• [To do] Search the records below for the word "travel". Pull out each line that has it.

• • •

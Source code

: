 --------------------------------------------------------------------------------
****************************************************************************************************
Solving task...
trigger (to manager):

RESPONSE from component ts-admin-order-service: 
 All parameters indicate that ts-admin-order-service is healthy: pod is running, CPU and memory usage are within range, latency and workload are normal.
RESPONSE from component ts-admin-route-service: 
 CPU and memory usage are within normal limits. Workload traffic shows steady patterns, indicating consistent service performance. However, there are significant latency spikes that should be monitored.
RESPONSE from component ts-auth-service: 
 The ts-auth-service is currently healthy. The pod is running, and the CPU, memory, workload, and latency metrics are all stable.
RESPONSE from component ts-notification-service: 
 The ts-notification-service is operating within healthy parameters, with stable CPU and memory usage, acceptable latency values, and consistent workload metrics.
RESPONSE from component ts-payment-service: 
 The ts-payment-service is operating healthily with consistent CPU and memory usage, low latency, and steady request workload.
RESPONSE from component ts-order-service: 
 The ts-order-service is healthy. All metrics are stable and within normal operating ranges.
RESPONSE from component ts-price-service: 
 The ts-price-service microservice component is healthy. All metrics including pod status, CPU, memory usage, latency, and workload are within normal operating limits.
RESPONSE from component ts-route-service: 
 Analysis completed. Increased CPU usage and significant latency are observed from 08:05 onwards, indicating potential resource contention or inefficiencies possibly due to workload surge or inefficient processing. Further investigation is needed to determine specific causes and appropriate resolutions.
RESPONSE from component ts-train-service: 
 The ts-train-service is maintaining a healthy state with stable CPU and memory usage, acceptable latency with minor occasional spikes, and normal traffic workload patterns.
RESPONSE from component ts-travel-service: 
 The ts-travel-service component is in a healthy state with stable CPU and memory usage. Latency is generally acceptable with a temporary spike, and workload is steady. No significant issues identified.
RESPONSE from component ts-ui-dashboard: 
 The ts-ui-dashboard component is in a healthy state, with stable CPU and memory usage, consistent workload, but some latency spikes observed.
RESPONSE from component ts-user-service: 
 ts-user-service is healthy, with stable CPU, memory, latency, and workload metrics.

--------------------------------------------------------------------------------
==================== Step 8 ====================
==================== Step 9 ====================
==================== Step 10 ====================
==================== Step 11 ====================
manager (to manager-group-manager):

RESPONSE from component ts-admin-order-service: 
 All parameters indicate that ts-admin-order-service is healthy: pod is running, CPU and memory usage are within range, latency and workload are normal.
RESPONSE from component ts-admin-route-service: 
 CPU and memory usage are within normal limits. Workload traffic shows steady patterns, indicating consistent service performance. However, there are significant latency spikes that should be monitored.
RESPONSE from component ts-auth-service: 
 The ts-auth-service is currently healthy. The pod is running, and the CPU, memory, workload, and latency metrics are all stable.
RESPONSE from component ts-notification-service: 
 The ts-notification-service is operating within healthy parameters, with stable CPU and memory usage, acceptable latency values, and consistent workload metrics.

• • •

• [Result for this task]
RESPONSE from component ts-travel-service: 
 The ts-travel-service component is in a healthy state with stable CPU and memory usage. Latency is generally acceptable with a temporary spike, and workload is steady. No significant issues identified.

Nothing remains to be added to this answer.